> [Task requirements]: Below are entries. Pull out all lines containing "prime".

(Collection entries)
+===+

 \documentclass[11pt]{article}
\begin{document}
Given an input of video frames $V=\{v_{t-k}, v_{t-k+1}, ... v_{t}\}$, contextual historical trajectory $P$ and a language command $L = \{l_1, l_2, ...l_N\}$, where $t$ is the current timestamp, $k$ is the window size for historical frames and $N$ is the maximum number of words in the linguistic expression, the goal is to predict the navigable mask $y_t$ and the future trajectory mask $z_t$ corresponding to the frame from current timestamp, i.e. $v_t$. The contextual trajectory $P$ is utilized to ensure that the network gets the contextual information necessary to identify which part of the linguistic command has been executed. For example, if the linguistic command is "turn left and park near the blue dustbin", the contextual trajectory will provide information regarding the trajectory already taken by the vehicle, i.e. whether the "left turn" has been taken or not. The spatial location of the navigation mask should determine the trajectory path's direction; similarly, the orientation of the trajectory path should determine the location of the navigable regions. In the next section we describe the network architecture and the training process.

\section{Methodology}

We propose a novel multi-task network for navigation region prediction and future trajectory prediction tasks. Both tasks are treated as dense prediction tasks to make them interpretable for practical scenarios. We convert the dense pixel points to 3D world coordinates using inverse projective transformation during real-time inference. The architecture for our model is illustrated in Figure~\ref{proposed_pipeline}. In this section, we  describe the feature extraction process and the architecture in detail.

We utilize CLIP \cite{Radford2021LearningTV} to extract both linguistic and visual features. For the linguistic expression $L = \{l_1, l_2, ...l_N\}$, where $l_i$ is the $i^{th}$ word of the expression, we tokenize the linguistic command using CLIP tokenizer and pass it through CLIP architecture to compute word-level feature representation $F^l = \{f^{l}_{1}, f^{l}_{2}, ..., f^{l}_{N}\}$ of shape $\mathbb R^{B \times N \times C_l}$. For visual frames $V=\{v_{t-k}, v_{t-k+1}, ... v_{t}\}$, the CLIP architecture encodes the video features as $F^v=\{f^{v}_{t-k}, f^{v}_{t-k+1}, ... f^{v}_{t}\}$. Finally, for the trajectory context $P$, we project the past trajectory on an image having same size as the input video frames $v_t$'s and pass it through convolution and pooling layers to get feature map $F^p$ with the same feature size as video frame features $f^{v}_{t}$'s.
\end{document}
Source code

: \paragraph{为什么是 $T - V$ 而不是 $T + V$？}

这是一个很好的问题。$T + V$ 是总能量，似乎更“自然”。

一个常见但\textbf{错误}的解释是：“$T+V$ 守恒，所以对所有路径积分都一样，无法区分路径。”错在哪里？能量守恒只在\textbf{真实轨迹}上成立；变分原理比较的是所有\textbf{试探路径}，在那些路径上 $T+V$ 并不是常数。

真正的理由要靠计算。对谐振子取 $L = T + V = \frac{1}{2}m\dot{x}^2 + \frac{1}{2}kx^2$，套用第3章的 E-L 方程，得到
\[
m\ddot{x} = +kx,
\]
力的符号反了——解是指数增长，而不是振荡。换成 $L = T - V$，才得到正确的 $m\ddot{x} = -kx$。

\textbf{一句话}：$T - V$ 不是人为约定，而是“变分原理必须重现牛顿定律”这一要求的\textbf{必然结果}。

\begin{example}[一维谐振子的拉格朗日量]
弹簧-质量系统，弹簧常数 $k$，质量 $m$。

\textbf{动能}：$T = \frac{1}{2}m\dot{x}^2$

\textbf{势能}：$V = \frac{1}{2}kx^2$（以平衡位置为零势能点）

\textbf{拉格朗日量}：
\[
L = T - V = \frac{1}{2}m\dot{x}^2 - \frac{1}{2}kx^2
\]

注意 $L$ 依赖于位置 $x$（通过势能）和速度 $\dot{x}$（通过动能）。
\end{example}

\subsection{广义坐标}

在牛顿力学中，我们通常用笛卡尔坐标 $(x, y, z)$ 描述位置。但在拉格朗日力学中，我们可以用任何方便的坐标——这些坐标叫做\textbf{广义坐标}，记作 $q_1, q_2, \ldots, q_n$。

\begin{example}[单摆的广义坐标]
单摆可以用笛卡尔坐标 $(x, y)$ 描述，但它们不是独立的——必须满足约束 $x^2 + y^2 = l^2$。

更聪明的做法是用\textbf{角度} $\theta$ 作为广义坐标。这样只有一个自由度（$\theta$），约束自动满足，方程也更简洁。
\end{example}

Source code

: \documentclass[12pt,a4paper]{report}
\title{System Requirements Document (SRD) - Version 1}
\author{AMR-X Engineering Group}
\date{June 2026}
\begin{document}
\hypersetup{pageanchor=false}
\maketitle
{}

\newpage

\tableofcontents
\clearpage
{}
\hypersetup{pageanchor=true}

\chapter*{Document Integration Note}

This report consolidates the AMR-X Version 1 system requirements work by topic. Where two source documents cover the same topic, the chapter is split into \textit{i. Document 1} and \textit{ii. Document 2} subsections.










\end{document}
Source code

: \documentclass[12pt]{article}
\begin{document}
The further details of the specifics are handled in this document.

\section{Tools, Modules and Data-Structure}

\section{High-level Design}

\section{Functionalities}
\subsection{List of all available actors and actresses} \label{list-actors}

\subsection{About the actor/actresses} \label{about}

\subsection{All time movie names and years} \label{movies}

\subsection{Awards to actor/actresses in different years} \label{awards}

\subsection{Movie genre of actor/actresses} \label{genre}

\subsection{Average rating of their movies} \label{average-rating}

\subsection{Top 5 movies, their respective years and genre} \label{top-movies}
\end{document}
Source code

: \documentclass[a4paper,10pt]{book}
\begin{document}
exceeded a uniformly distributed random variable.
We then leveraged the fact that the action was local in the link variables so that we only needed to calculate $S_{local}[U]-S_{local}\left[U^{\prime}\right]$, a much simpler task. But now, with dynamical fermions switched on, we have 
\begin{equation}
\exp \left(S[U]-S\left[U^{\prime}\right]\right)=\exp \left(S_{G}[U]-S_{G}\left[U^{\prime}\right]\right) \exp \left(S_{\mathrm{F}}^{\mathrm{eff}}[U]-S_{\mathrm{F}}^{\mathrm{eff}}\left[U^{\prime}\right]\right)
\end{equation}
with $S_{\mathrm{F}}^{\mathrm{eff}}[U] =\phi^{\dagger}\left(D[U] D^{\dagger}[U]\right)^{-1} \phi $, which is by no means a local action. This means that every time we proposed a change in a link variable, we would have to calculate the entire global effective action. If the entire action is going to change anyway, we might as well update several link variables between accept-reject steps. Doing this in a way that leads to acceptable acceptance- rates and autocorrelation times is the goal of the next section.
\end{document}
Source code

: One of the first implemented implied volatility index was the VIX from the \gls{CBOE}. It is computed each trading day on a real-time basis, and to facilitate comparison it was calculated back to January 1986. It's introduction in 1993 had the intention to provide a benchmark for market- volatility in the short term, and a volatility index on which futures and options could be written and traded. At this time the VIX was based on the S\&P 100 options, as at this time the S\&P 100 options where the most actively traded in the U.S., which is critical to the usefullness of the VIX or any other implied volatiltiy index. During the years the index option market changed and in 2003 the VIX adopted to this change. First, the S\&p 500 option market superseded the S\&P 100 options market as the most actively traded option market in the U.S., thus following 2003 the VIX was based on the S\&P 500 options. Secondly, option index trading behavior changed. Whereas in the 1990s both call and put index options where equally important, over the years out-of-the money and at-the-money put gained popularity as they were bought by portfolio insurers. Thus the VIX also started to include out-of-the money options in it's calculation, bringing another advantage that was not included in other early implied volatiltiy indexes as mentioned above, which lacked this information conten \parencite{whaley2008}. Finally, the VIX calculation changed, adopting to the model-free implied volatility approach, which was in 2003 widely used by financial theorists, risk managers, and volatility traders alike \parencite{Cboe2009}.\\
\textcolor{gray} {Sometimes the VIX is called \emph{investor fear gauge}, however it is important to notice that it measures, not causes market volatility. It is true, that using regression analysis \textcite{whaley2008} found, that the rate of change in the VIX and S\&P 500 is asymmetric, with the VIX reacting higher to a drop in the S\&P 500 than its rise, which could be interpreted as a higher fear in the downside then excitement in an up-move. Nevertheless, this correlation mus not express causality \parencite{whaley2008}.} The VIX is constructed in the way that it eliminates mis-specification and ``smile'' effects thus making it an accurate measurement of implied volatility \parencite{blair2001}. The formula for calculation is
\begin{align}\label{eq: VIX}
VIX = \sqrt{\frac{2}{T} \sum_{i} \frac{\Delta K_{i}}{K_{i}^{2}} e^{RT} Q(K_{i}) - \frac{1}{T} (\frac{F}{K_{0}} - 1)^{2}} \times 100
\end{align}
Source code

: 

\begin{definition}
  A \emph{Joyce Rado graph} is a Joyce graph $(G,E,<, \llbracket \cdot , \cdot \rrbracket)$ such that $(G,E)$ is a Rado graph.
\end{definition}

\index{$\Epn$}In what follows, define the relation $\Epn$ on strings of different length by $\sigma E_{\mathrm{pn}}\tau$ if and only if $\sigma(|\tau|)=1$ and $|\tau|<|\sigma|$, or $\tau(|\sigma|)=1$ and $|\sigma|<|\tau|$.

+===+

> [Task answer]:
We then leveraged the fact that the action was local in the link variables so that we only needed to calculate $S_{local}[U]-S_{local}\left[U^{\prime}\right]$, a much simpler task. But now, with dynamical fermions switched on, we have 
\exp \left(S[U]-S\left[U^{\prime}\right]\right)=\exp \left(S_{G}[U]-S_{G}\left[U^{\prime}\right]\right) \exp \left(S_{\mathrm{F}}^{\mathrm{eff}}[U]-S_{\mathrm{F}}^{\mathrm{eff}}\left[U^{\prime}\right]\right)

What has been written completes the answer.